Dit comme ça, j’ai compris que l’éthique ici n’était pas dans la nature des outils, mais dans leur usage et leur intention. En somme, des bactéries qui mangent du plastique pour boucler la boucle, ce n’est pas un fantasme technophile. C’est un espoir très tangible de réparer le tissu de nos paysages pollués.
Et maintenant, que faire de cette révolution en marche ?
Il reste un écueil : tant que le plastique neuf coûtera moins cher que le recyclé, qu’il soit enzymatique ou mécanique, les incitations économiques ne basculeront pas. C’est donc ici que nous, citoyens, collectivités, militants, consommateurs, devons aussi jouer notre rôle.
Quelques pistes concrètes :
- Soutenir les initiatives qui utilisent du plastique recyclé enzymatiquement.
- Favoriser les politiques locales exigeant une part de contenu recyclé dans les productions en plastique.
- Encourager les financements publics de la recherche en biotechnologies vertes.
En parallèle, n’oublions pas l’essentiel : aucun miracle technologique, aussi fascinant soit-il, ne viendra compenser notre surconsommation. Les bactéries peuvent aider, mais elles ne remplaceront pas un changement systémique. Moins de plastique, mieux trié, mieux valorisé – c’est encore la base.

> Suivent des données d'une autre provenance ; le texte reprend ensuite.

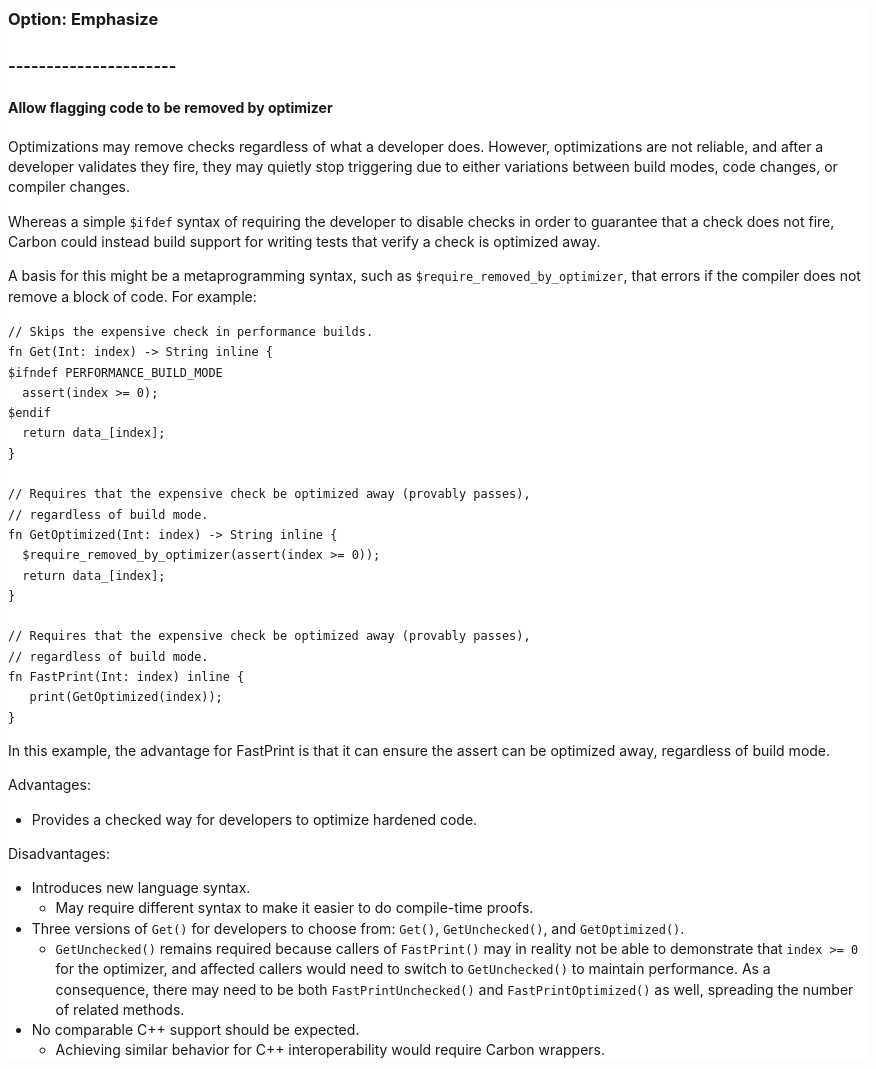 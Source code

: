### Option: Emphasize

### ----------------------

#### Allow flagging code to be removed by optimizer

Optimizations may remove checks regardless of what a developer does. However,
optimizations are not reliable, and after a developer validates they fire, they
may quietly stop triggering due to either variations between build modes, code
changes, or compiler changes.

Whereas a simple `$ifdef` syntax of requiring the developer to disable checks in
order to guarantee that a check does not fire, Carbon could instead build
support for writing tests that verify a check is optimized away.

A basis for this might be a metaprogramming syntax, such as
`$require_removed_by_optimizer`, that errors if the compiler does not remove a
block of code. For example:

```carbon
// Skips the expensive check in performance builds.
fn Get(Int: index) -> String inline {
$ifndef PERFORMANCE_BUILD_MODE
  assert(index >= 0);
$endif
  return data_[index];
}

// Requires that the expensive check be optimized away (provably passes),
// regardless of build mode.
fn GetOptimized(Int: index) -> String inline {
  $require_removed_by_optimizer(assert(index >= 0));
  return data_[index];
}

// Requires that the expensive check be optimized away (provably passes),
// regardless of build mode.
fn FastPrint(Int: index) inline {
   print(GetOptimized(index));
}
```

In this example, the advantage for FastPrint is that it can ensure the assert
can be optimized away, regardless of build mode.

Advantages:

-   Provides a checked way for developers to optimize hardened code.

Disadvantages:

-   Introduces new language syntax.
    -   May require different syntax to make it easier to do compile-time
        proofs.
-   Three versions of `Get()` for developers to choose from: `Get()`,
    `GetUnchecked()`, and `GetOptimized()`.
    -   `GetUnchecked()` remains required because callers of `FastPrint()` may
        in reality not be able to demonstrate that `index >= 0` for the
        optimizer, and affected callers would need to switch to `GetUnchecked()`
        to maintain performance. As a consequence, there may need to be both
        `FastPrintUnchecked()` and `FastPrintOptimized()` as well, spreading the
        number of related methods.
-   No comparable C++ support should be expected.
    -   Achieving similar behavior for C++ interoperability would require Carbon
        wrappers.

Mais avouons-le : dans un monde saturé de microplastiques invisibles, de continents de déchets et d’animaux marins étranglés, il y a quelque chose de réconfortant à penser que, quelque part, des microbes silencieux sont à l’œuvre pour réparer discrètement nos erreurs.
Et peut-être que, bientôt, ma fille pourra vraiment jeter son pot de yaourt dans une poubelle où une armée de bactéries veillera au grain. Et ce jour-là, je lèverai mon café aux pissenlits à leur santé.